- Poster featuring the unnamed Mother character
- Genre: Crime drama
- Country of origin: Turkey
- Original language: Turkish
- No. of episodes: 7

Original release
- Network: Netflix
- Release: 24 March 2023

= Who Were We Running From? =

TV series

Who Were We Running From? (Turkish: Biz Kimden Kaçıyorduk Anne?) is a 2023 Turkish crime thriller television series starring Melisa Sözen, Eylül Tumbar and Musa Uzunlar, broadcast on Netflix.

The series is based on a novel with the same name by author Perihan Mağden.

== Plot ==
The story is about a mother (unnamed, played by Sözen) and daughter (named "Bambi" like the Disney character, Tumbar) running from a mysterious past.

==Reception==

After its debut, in the 7-day period that ended on April 2, 2023, the show was viewed 35.8 million hours, making it the number 1 non-English language show on Netflix.
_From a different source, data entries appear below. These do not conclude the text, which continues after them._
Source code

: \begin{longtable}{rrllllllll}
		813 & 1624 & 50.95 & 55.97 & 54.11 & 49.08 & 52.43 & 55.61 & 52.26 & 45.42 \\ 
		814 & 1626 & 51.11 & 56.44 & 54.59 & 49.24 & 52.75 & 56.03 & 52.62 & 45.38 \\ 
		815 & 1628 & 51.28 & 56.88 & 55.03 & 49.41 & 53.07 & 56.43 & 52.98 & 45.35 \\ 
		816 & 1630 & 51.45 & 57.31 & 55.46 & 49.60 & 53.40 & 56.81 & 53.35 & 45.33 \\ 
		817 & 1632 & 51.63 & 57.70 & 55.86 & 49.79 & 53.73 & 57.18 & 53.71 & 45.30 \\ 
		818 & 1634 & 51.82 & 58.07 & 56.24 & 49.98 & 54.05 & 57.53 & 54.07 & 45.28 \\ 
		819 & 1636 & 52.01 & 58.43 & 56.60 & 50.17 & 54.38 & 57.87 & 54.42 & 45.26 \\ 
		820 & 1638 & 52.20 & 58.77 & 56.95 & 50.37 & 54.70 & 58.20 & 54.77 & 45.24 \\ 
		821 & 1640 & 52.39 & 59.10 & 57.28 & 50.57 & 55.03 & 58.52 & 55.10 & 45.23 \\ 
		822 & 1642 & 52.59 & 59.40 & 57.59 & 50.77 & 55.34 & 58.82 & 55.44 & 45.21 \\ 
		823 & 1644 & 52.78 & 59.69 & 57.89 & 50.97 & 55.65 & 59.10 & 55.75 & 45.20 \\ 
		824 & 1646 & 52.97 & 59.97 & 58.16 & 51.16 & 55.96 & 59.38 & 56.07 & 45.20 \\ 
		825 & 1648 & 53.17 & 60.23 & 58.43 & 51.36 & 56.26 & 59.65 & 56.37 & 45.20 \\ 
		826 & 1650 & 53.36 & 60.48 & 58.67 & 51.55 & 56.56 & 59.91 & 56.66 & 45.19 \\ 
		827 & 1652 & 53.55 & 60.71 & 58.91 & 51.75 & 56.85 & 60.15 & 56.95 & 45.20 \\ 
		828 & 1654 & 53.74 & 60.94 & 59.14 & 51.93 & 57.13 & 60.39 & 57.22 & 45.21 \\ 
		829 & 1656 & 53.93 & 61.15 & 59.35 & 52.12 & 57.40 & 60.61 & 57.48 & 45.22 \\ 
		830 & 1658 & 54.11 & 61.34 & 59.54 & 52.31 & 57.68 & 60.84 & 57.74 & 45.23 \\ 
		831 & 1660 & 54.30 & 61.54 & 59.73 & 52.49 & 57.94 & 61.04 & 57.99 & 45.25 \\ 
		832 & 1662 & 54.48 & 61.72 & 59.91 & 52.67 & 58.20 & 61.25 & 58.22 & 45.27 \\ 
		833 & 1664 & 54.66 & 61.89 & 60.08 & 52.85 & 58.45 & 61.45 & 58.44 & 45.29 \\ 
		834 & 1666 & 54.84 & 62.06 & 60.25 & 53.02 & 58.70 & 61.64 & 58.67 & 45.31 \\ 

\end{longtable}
The Daily Free Presss review of the series was titled "Too many questions, not enough answers". Polly Conwat of Common Sense Media wrote that it "stretches out the mystery to a near-frustrating point," but was "compelling" and "cinematically shot".

==Viewership==
According to U.S. data published by Media Play News using PlumResearch metrics, Who Were We Running From? reached 3.3 million unique viewers on Netflix during the week ending April 2, 2023, with an average time spent of 132 minutes.